Some students may be disappointed in several aspects of the spring plans, including Reed’s decision to push back spring break. Senior Tabia Schmitt, co-chair of the Student Committee on Academic Policy and Planning, (SCAPP), expressed concerns about the spring semester plan. 

“I was personally a little disappointed with the school’s decision to opt for a delayed spring break,” Scmitt wrote in an email to the Quest. “Students experiencing burnout and exhaustion typically experience some relief during spring break, but a spring break that comes so late fails to fulfill this purpose, not to mention it also doesn’t allow seniors that extra breathing time to finish up their theses. I was also disappointed to see that, though SCAPP brought concerns about international students who are experiencing increased hardship and alienation to [the Committee on Academic Policy and Planning] and administrators, the only way in which the calendar announcement email addressed this concern was that [the Office of International Student Services] can ‘offer guidance.’”  

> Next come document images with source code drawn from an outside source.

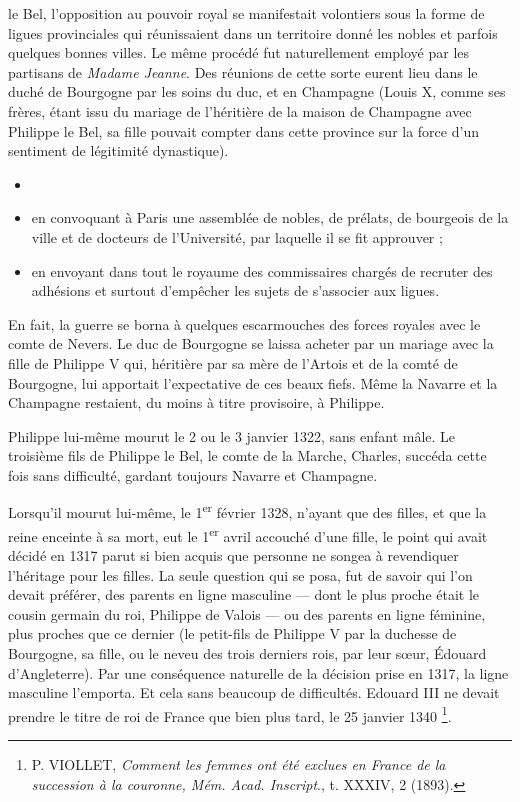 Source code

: \documentclass[french,twoside]{book} %
\begin{document}
\label{p13} le Bel, l’opposition au pouvoir royal se manifestait volontiers sous la forme de ligues provinciales qui réunissaient dans un territoire donné les nobles et parfois quelques bonnes villes. Le même procédé fut naturellement employé par les partisans de \emph{Madame Jeanne}. Des réunions de cette sorte eurent lieu dans le duché de Bourgogne par les soins du duc, et en Champagne (Louis X, comme ses frères, étant issu du mariage de l’héritière de la maison de Champagne avec Philippe le Bel, sa fille pouvait compter dans cette province sur la force d’un sentiment de légitimité dynastique).\par

\begin{itemize}[itemsep=0pt,]
\item[] \hspace{-1.5em}{\bfseries Par ailleurs, Philippe fit appel à l’opinion :}
\item en convoquant à Paris une assemblée de nobles, de prélats, de bourgeois de la ville et de docteurs de l’Université, par laquelle il se fit approuver ;
\item en envoyant dans tout le royaume des commissaires chargés de recruter des adhésions et surtout d’empêcher les sujets de s’associer aux ligues.
\end{itemize}
\noindent En fait, la guerre se borna à quelques escarmouches des forces royales avec le comte de Nevers. Le duc de Bourgogne se laissa acheter par un mariage avec la fille de Philippe V qui, héritière par sa mère de l’Artois et de la comté de Bourgogne, lui apportait l’expectative de ces beaux fiefs. Même la Navarre et la Champagne restaient, du moins à titre provisoire, à Philippe.\par
Philippe lui-même mourut le 2 ou le 3 janvier 1322, sans enfant mâle. Le troisième fils de Philippe le Bel, le comte de la Marche, Charles, succéda cette fois sans difficulté, gardant toujours Navarre et Champagne.\par
Lorsqu’il mourut lui-même, le 1\textsuperscript{er} février 1328, n’ayant que des filles, et que la reine enceinte à sa mort, eut le 1­\textsuperscript{er} avril accouché d’une fille, le point qui avait décidé en 1317 parut si bien acquis que personne ne songea à revendiquer l’héritage pour les filles. La seule question qui se posa, fut de savoir qui l’on devait préférer, des parents en ligne masculine — dont le plus proche était le cousin germain du roi, Philippe de Valois — ou des parents en ligne féminine, plus proches que ce dernier (le petit-fils de Philippe V par la duchesse de Bourgogne, sa fille, ou le neveu des trois derniers rois, par leur sœur, Édouard d’Angleterre). Par une conséquence naturelle de la décision prise en 1317, la ligne masculine l’emporta. Et cela sans beaucoup de difficultés. Edouard III ne devait prendre le titre de roi de France que bien plus tard, le 25 janvier 1340 \footnote{ P. VIOLLET, {\itshape Comment les femmes ont été exclues en France de la succession à la couronne, Mém. Acad. Inscript}., t. XXXIV, 2 (1893).}.\par
\end{document}
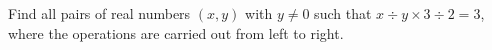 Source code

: Find all pairs of real numbers $(x,y)$ with $y\ne0$ such that $x\div y\times3\div2=3$, where the operations are carried out from left to right.
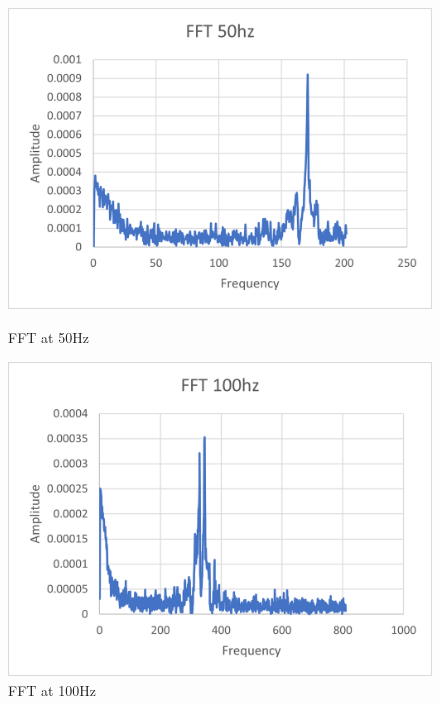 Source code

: \documentclass{article}
\begin{document}
\begin{figure}[H]
\begin{minipage}{.5\textwidth}
    \end{minipage}
    \begin{minipage}{.5\textwidth}
      \centering
      \includegraphics[width=.95\linewidth]{lab5images/FFT50hz.png}
      \caption{FFT at 50Hz}
      \label{fig:fft50hz}
    \end{minipage}%
    \begin{minipage}{.5\textwidth}
      \centering
      \includegraphics[width=.95\linewidth]{lab5images/FFT100hz.png}
      \caption{FFT at 100Hz}
      \label{fig:fft100hz}
    \end{minipage}
    \begin{minipage}{.5\textwidth}
      \centering

\end{minipage}
\end{figure}
\end{document}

Photo Courtesy of Reed College

Photo Courtesy of Reed College

The college’s plans to pursue a hybrid model in the spring undoubtedly stems from Reed’s relative success in combating the coronavirus during the fall semester. Unlike institutions such as University of Alabama or Ohio State, Reed has managed to avert a major COVID outbreak during the fall, and the campus has remained open despite the pessimistic predictions at the start of the current semester. According to Reed’s COVID Dashboard, Reed has only recorded 14 total COVID cases as of Oct. 28, and community members appear to largely be following mask-wearing and social distancing guidelines. 

But national COVID cases and hospitalizations continue to reach new highs — with close to nine million reported cases and 230,000 deaths as of Oct. 28 — and the disease shows no obvious signs of slowing down. Cases in Oregon also appear to be on the rise, and the Oregon Health Authority recorded 2,642 new cases of COVID-19 during the week of Oct. 19-25, which represents a 14% increase from the previous week and a record-high for the pandemic. If Oregon or Reed experience a sudden spike of cases in the coming months, the spring semester plans will likely be subject to change. 

For those interested in learning more about the college’s spring semester plans, Reed will host virtual information sessions for students and their families concerning spring semester academics, COVID-19 guidelines, student engagement programming, and summer planning on Nov. 11 at 5 p.m. and Nov. 12 at 1 p.m.